10 Genome assembly using Spades - saltpinna/Genome_analysis_project GitHub Wiki

As an extra analysis, a second assembler was used to assemble the genome based on Illumina short reads and Nanopore long reads. Spades was used for this, which takes as input both short and long reads and combines them in the assembly. The script used for this can be found under code/Spades_script.sh and the resulting files under results/spades.
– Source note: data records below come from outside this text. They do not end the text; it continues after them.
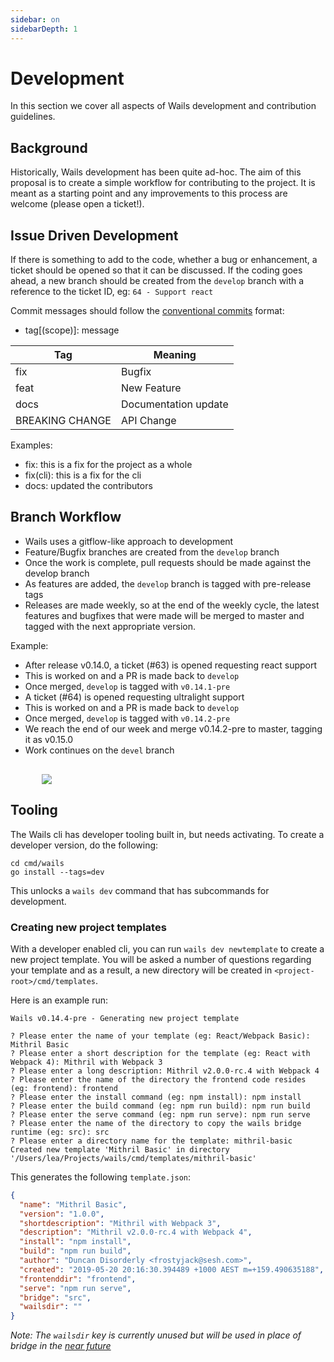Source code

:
```yaml
---
sidebar: on
sidebarDepth: 1
---
```


# Development

In this section we cover all aspects of Wails development and contribution guidelines.

## Background

Historically, Wails development has been quite ad-hoc. The aim of this proposal is to create a simple workflow for contributing to the project. It is meant as a starting point and any improvements to this process are welcome (please open a ticket!).

## Issue Driven Development

If there is something to add to the code, whether a bug or enhancement, a ticket should be opened so that it can be discussed. If the coding goes ahead, a new branch should be created from the `develop` branch with a reference to the ticket ID, eg:
  `64 - Support react`

Commit messages should follow the [conventional commits](https://www.conventionalcommits.org/en/v1.0.0-beta.3/#summary) format:

  * tag[(scope)]: message

| Tag             | Meaning              |
| --------------- | -------------------- |
| fix             | Bugfix               |
| feat            | New Feature          |
| docs            | Documentation update |
| BREAKING CHANGE | API Change           |

Examples:

  * fix: this is a fix for the project as a whole
  * fix(cli): this is a fix for the cli
  * docs: updated the contributors

## Branch Workflow

  * Wails uses a gitflow-like approach to development
  * Feature/Bugfix branches are created from the `develop` branch
  * Once the work is complete, pull requests should be made against the develop branch
  * As features are added, the `develop` branch is tagged with pre-release tags
  * Releases are made weekly, so at the end of the weekly cycle, the latest features and bugfixes that      were made will be merged to master and tagged with the next appropriate version.

Example:

  * After release v0.14.0, a ticket (#63) is opened requesting react support
  * This is worked on and a PR is made back to `develop`
  * Once merged, `develop` is tagged with `v0.14.1-pre`
  * A ticket (#64) is opened requesting ultralight support
  * This is worked on and a PR is made back to `develop`
  * Once merged, `develop` is tagged with `v0.14.2-pre`
  * We reach the end of our week and merge v0.14.2-pre to master, tagging it as v0.15.0
  * Work continues on the `devel` branch

<div class="imagecontainer" style="width:80%; margin: auto; margin-top: 30px">
  <img src="/media/develbranch.png">
</div>


## Tooling

The Wails cli has developer tooling built in, but needs activating. To create a developer version, do the following:

```
cd cmd/wails
go install --tags=dev
```

This unlocks a `wails dev` command that has subcommands for development.

### Creating new project templates

With a developer enabled cli, you can run `wails dev newtemplate` to create a new project template. You will be asked a number of questions regarding your template and as a result, a new directory will be created in `<project-root>/cmd/templates`.

Here is an example run:

```
Wails v0.14.4-pre - Generating new project template

? Please enter the name of your template (eg: React/Webpack Basic): Mithril Basic
? Please enter a short description for the template (eg: React with Webpack 4): Mithril with Webpack 3
? Please enter a long description: Mithril v2.0.0-rc.4 with Webpack 4
? Please enter the name of the directory the frontend code resides (eg: frontend): frontend
? Please enter the install command (eg: npm install): npm install
? Please enter the build command (eg: npm run build): npm run build
? Please enter the serve command (eg: npm run serve): npm run serve
? Please enter the name of the directory to copy the wails bridge runtime (eg: src): src
? Please enter a directory name for the template: mithril-basic
Created new template 'Mithril Basic' in directory '/Users/lea/Projects/wails/cmd/templates/mithril-basic'
```
This generates the following `template.json`:

```json
{
  "name": "Mithril Basic",
  "version": "1.0.0",
  "shortdescription": "Mithril with Webpack 3",
  "description": "Mithril v2.0.0-rc.4 with Webpack 4",
  "install": "npm install",
  "build": "npm run build",
  "author": "Duncan Disorderly <frostyjack@sesh.com>",
  "created": "2019-05-20 20:16:30.394489 +1000 AEST m=+159.490635188",
  "frontenddir": "frontend",
  "serve": "npm run serve",
  "bridge": "src",
  "wailsdir": ""
}
```

*Note: The `wailsdir` key is currently unused but will be used in place of bridge in the [near future](https://github.com/wailsapp/wails/issues/88)*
This assembly was evaluated using the same softwares as for the Canu assembly.

Quast

Quality evaluation using Quast outputs this report: The genome fraction and NGA50 are lower than the assembly produced by Canu and the PacBio reads. The largest contig is also a lot smaller than for the Canu assembly (only 522 651 bp long), which means that the Spades assembly did not manage to assebmle the whole chromosome like Canu did.

Mummer

Quality evaluation using Mummer resulting Mummerplot:

The Mummerplot also speaks for that this assembly is not as good as the one produced by Canu. There are only short regions that for lines and most of them have inclination -1 which indicated inverted sequences.

So, on a whole this assembly is not as good as the one produced by Canu. The reason for this could be the algorithms used in Spades or the quality of the reads put into the assembler. But since we do use both short Illumina reads and long Nanopore reads, I expected this assembly to be better than the one from Canu since we can achieve both high coverage and span gaps. So, most likely the bad quality of the Spades assembly is due to bad quality of the input reads.